I can relate to "ugly" engraving, but what do you mean by faulty? Do you see any mistakes on those sample pages? Or did you buy the Batman score and there were many mistakes in that?


----------



## bryla (Jul 11, 2019)

Ugly: Time signatures, bar numbers, vertical system adjustment.

Faulty: Bracket for Timpani. Braces for all instruments where it is not one player reading multiple staves (like harp, piano and synthesizer. Ties on tremolo. Instrument names not aligned with staff. Player numbering exceeding into adjacent staff. Gliss-lines not aligned with noteheads. Stem direction on multiple note harp gliss. Player instruction/technique instruction sequencing. Inconsistent font for techniques. Technique text placement. Expressive text placement.

And those are all just on the sample pages of the new release.

Granted you can still learn all the orchestrational/compositional techniques but in such endeavours it just stumps me that they don't take greater care in this.


----------



## ProfoundSilence (Jul 11, 2019)

Eflman stumbled his way through orchestration himself - so think of it as method-learning.


----------



## FriFlo (Jul 11, 2019)

ProfoundSilence said:


> Eflman stumbled his way through orchestration himself - so think of it as method-learning.


LOL ... Elfman did not orchestrate this, otherwise it wouldn't be so beautifully orchestrated! That was done by the legendary Shirley Walker.


----------



## FriFlo (Jul 11, 2019)

bryla said:


> Ties on tremolo.


Recently, on the Dorico Facebook-group I mentioned regarding a members scoring example, that ties where superfluous on tremolo. But (mostly referring to some notation book I never read) some say it is not and they laughed at my ignorance. 

Just a little example, that in notation there are standards, but these may greatly differ depending on who you ask ...
Not to argue about the omni publishing scores, though! I totally agree that they do not look like being edited by someone who is really good at this. Still a good learning resource regarding orchestration.


----------



## ProfoundSilence (Jul 11, 2019)

FriFlo said:


> LOL ... Elfman did not orchestrate this, otherwise it wouldn't be so beautifully orchestrated! That was done by the legendary Shirley Walker.

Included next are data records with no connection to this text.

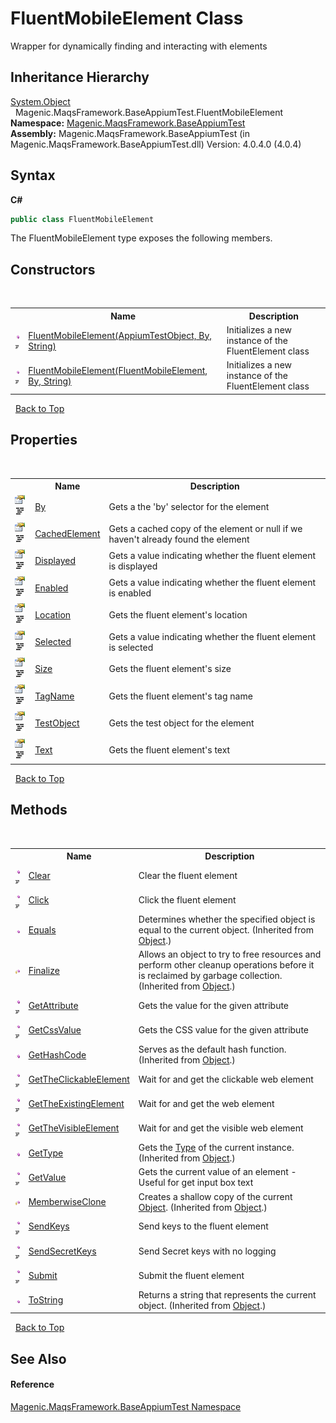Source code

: # FluentMobileElement Class
 

Wrapper for dynamically finding and interacting with elements


## Inheritance Hierarchy
<a href="http://msdn2.microsoft.com/en-us/library/e5kfa45b" target="_blank">System.Object</a><br />&nbsp;&nbsp;Magenic.MaqsFramework.BaseAppiumTest.FluentMobileElement<br />
**Namespace:**&nbsp;<a href="#/MAQS_4/Appium_AUTOGENERATED/Magenic-MaqsFramework-BaseAppiumTest_Namespace">Magenic.MaqsFramework.BaseAppiumTest</a><br />**Assembly:**&nbsp;Magenic.MaqsFramework.BaseAppiumTest (in Magenic.MaqsFramework.BaseAppiumTest.dll) Version: 4.0.4.0 (4.0.4)

## Syntax

**C#**<br />
``` C#
public class FluentMobileElement
```

The FluentMobileElement type exposes the following members.


## Constructors
&nbsp;<table><tr><th></th><th>Name</th><th>Description</th></tr><tr><td>![Public method](media/pubmethod.gif "Public method")![Code example](media/CodeExample.png "Code example")</td><td><a href="#/MAQS_4/Appium_AUTOGENERATED/FluentMobileElement_Constructor_(AppiumTestObject,_By,_String)">FluentMobileElement(AppiumTestObject, By, String)</a></td><td>
Initializes a new instance of the FluentElement class</td></tr><tr><td>![Public method](media/pubmethod.gif "Public method")![Code example](media/CodeExample.png "Code example")</td><td><a href="#/MAQS_4/Appium_AUTOGENERATED/FluentMobileElement_Constructor_(FluentMobileElement,_By,_String)">FluentMobileElement(FluentMobileElement, By, String)</a></td><td>
Initializes a new instance of the FluentElement class</td></tr></table>&nbsp;
<a href="#fluentmobileelement-class">Back to Top</a>

## Properties
&nbsp;<table><tr><th></th><th>Name</th><th>Description</th></tr><tr><td>![Public property](media/pubproperty.gif "Public property")![Code example](media/CodeExample.png "Code example")</td><td><a href="#/MAQS_4/Appium_AUTOGENERATED/FluentMobileElement-By_Property">By</a></td><td>
Gets a the 'by' selector for the element</td></tr><tr><td>![Public property](media/pubproperty.gif "Public property")![Code example](media/CodeExample.png "Code example")</td><td><a href="#/MAQS_4/Appium_AUTOGENERATED/FluentMobileElement-CachedElement_Property">CachedElement</a></td><td>
Gets a cached copy of the element or null if we haven't already found the element</td></tr><tr><td>![Public property](media/pubproperty.gif "Public property")![Code example](media/CodeExample.png "Code example")</td><td><a href="#/MAQS_4/Appium_AUTOGENERATED/FluentMobileElement-Displayed_Property">Displayed</a></td><td>
Gets a value indicating whether the fluent element is displayed</td></tr><tr><td>![Public property](media/pubproperty.gif "Public property")![Code example](media/CodeExample.png "Code example")</td><td><a href="#/MAQS_4/Appium_AUTOGENERATED/FluentMobileElement-Enabled_Property">Enabled</a></td><td>
Gets a value indicating whether the fluent element is enabled</td></tr><tr><td>![Public property](media/pubproperty.gif "Public property")![Code example](media/CodeExample.png "Code example")</td><td><a href="#/MAQS_4/Appium_AUTOGENERATED/FluentMobileElement-Location_Property">Location</a></td><td>
Gets the fluent element's location</td></tr><tr><td>![Public property](media/pubproperty.gif "Public property")![Code example](media/CodeExample.png "Code example")</td><td><a href="#/MAQS_4/Appium_AUTOGENERATED/FluentMobileElement-Selected_Property">Selected</a></td><td>
Gets a value indicating whether the fluent element is selected</td></tr><tr><td>![Public property](media/pubproperty.gif "Public property")![Code example](media/CodeExample.png "Code example")</td><td><a href="#/MAQS_4/Appium_AUTOGENERATED/FluentMobileElement-Size_Property">Size</a></td><td>
Gets the fluent element's size</td></tr><tr><td>![Public property](media/pubproperty.gif "Public property")![Code example](media/CodeExample.png "Code example")</td><td><a href="#/MAQS_4/Appium_AUTOGENERATED/FluentMobileElement-TagName_Property">TagName</a></td><td>
Gets the fluent element's tag name</td></tr><tr><td>![Public property](media/pubproperty.gif "Public property")![Code example](media/CodeExample.png "Code example")</td><td><a href="#/MAQS_4/Appium_AUTOGENERATED/FluentMobileElement-TestObject_Property">TestObject</a></td><td>
Gets the test object for the element</td></tr><tr><td>![Public property](media/pubproperty.gif "Public property")![Code example](media/CodeExample.png "Code example")</td><td><a href="#/MAQS_4/Appium_AUTOGENERATED/FluentMobileElement-Text_Property">Text</a></td><td>
Gets the fluent element's text</td></tr></table>&nbsp;
<a href="#fluentmobileelement-class">Back to Top</a>

## Methods
&nbsp;<table><tr><th></th><th>Name</th><th>Description</th></tr><tr><td>![Public method](media/pubmethod.gif "Public method")![Code example](media/CodeExample.png "Code example")</td><td><a href="#/MAQS_4/Appium_AUTOGENERATED/FluentMobileElement-Clear_Method">Clear</a></td><td>
Clear the fluent element</td></tr><tr><td>![Public method](media/pubmethod.gif "Public method")![Code example](media/CodeExample.png "Code example")</td><td><a href="#/MAQS_4/Appium_AUTOGENERATED/FluentMobileElement-Click_Method">Click</a></td><td>
Click the fluent element</td></tr><tr><td>![Public method](media/pubmethod.gif "Public method")</td><td><a href="http://msdn2.microsoft.com/en-us/library/bsc2ak47" target="_blank">Equals</a></td><td>
Determines whether the specified object is equal to the current object.
 (Inherited from <a href="http://msdn2.microsoft.com/en-us/library/e5kfa45b" target="_blank">Object</a>.)</td></tr><tr><td>![Protected method](media/protmethod.gif "Protected method")</td><td><a href="http://msdn2.microsoft.com/en-us/library/4k87zsw7" target="_blank">Finalize</a></td><td>
Allows an object to try to free resources and perform other cleanup operations before it is reclaimed by garbage collection.
 (Inherited from <a href="http://msdn2.microsoft.com/en-us/library/e5kfa45b" target="_blank">Object</a>.)</td></tr><tr><td>![Public method](media/pubmethod.gif "Public method")![Code example](media/CodeExample.png "Code example")</td><td><a href="#/MAQS_4/Appium_AUTOGENERATED/FluentMobileElement-GetAttribute_Method">GetAttribute</a></td><td>
Gets the value for the given attribute</td></tr><tr><td>![Public method](media/pubmethod.gif "Public method")![Code example](media/CodeExample.png "Code example")</td><td><a href="#/MAQS_4/Appium_AUTOGENERATED/FluentMobileElement-GetCssValue_Method">GetCssValue</a></td><td>
Gets the CSS value for the given attribute</td></tr><tr><td>![Public method](media/pubmethod.gif "Public method")</td><td><a href="http://msdn2.microsoft.com/en-us/library/zdee4b3y" target="_blank">GetHashCode</a></td><td>
Serves as the default hash function.
 (Inherited from <a href="http://msdn2.microsoft.com/en-us/library/e5kfa45b" target="_blank">Object</a>.)</td></tr><tr><td>![Public method](media/pubmethod.gif "Public method")![Code example](media/CodeExample.png "Code example")</td><td><a href="#/MAQS_4/Appium_AUTOGENERATED/FluentMobileElement-GetTheClickableElement_Method">GetTheClickableElement</a></td><td>
Wait for and get the clickable web element</td></tr><tr><td>![Public method](media/pubmethod.gif "Public method")![Code example](media/CodeExample.png "Code example")</td><td><a href="#/MAQS_4/Appium_AUTOGENERATED/FluentMobileElement-GetTheExistingElement_Method">GetTheExistingElement</a></td><td>
Wait for and get the web element</td></tr><tr><td>![Public method](media/pubmethod.gif "Public method")![Code example](media/CodeExample.png "Code example")</td><td><a href="#/MAQS_4/Appium_AUTOGENERATED/FluentMobileElement-GetTheVisibleElement_Method">GetTheVisibleElement</a></td><td>
Wait for and get the visible web element</td></tr><tr><td>![Public method](media/pubmethod.gif "Public method")</td><td><a href="http://msdn2.microsoft.com/en-us/library/dfwy45w9" target="_blank">GetType</a></td><td>
Gets the <a href="http://msdn2.microsoft.com/en-us/library/42892f65" target="_blank">Type</a> of the current instance.
 (Inherited from <a href="http://msdn2.microsoft.com/en-us/library/e5kfa45b" target="_blank">Object</a>.)</td></tr><tr><td>![Public method](media/pubmethod.gif "Public method")![Code example](media/CodeExample.png "Code example")</td><td><a href="#/MAQS_4/Appium_AUTOGENERATED/FluentMobileElement-GetValue_Method">GetValue</a></td><td>
Gets the current value of an element - Useful for get input box text</td></tr><tr><td>![Protected method](media/protmethod.gif "Protected method")</td><td><a href="http://msdn2.microsoft.com/en-us/library/57ctke0a" target="_blank">MemberwiseClone</a></td><td>
Creates a shallow copy of the current <a href="http://msdn2.microsoft.com/en-us/library/e5kfa45b" target="_blank">Object</a>.
 (Inherited from <a href="http://msdn2.microsoft.com/en-us/library/e5kfa45b" target="_blank">Object</a>.)</td></tr><tr><td>![Public method](media/pubmethod.gif "Public method")![Code example](media/CodeExample.png "Code example")</td><td><a href="#/MAQS_4/Appium_AUTOGENERATED/FluentMobileElement-SendKeys_Method">SendKeys</a></td><td>
Send keys to the fluent element</td></tr><tr><td>![Public method](media/pubmethod.gif "Public method")![Code example](media/CodeExample.png "Code example")</td><td><a href="#/MAQS_4/Appium_AUTOGENERATED/FluentMobileElement-SendSecretKeys_Method">SendSecretKeys</a></td><td>
Send Secret keys with no logging</td></tr><tr><td>![Public method](media/pubmethod.gif "Public method")![Code example](media/CodeExample.png "Code example")</td><td><a href="#/MAQS_4/Appium_AUTOGENERATED/FluentMobileElement-Submit_Method">Submit</a></td><td>
Submit the fluent element</td></tr><tr><td>![Public method](media/pubmethod.gif "Public method")</td><td><a href="http://msdn2.microsoft.com/en-us/library/7bxwbwt2" target="_blank">ToString</a></td><td>
Returns a string that represents the current object.
 (Inherited from <a href="http://msdn2.microsoft.com/en-us/library/e5kfa45b" target="_blank">Object</a>.)</td></tr></table>&nbsp;
<a href="#fluentmobileelement-class">Back to Top</a>

## See Also


#### Reference
<a href="#/MAQS_4/Appium_AUTOGENERATED/Magenic-MaqsFramework-BaseAppiumTest_Namespace">Magenic.MaqsFramework.BaseAppiumTest Namespace</a><br />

I meant in general. Elfman does have his creative input however, but I just thought it kind of funny that his cursory experience with orchestration would be reflected in printed scores of his projects XD


----------



## bryla (Jul 11, 2019)

FriFlo said:


> Recently, on the Dorico Facebook-group I mentioned regarding a members scoring example, that ties where superfluous on tremolo. But (mostly referring to some notation book I never read) some say it is not and they laughed at my ignorance.
> 
> Just a little example, that in notation there are standards, but these may greatly differ depending on who you ask ...
> Not to argue about the omni publishing scores, though! I totally agree that they do not look like being edited by someone who is really good at this. Still a good learning resource regarding orchestration.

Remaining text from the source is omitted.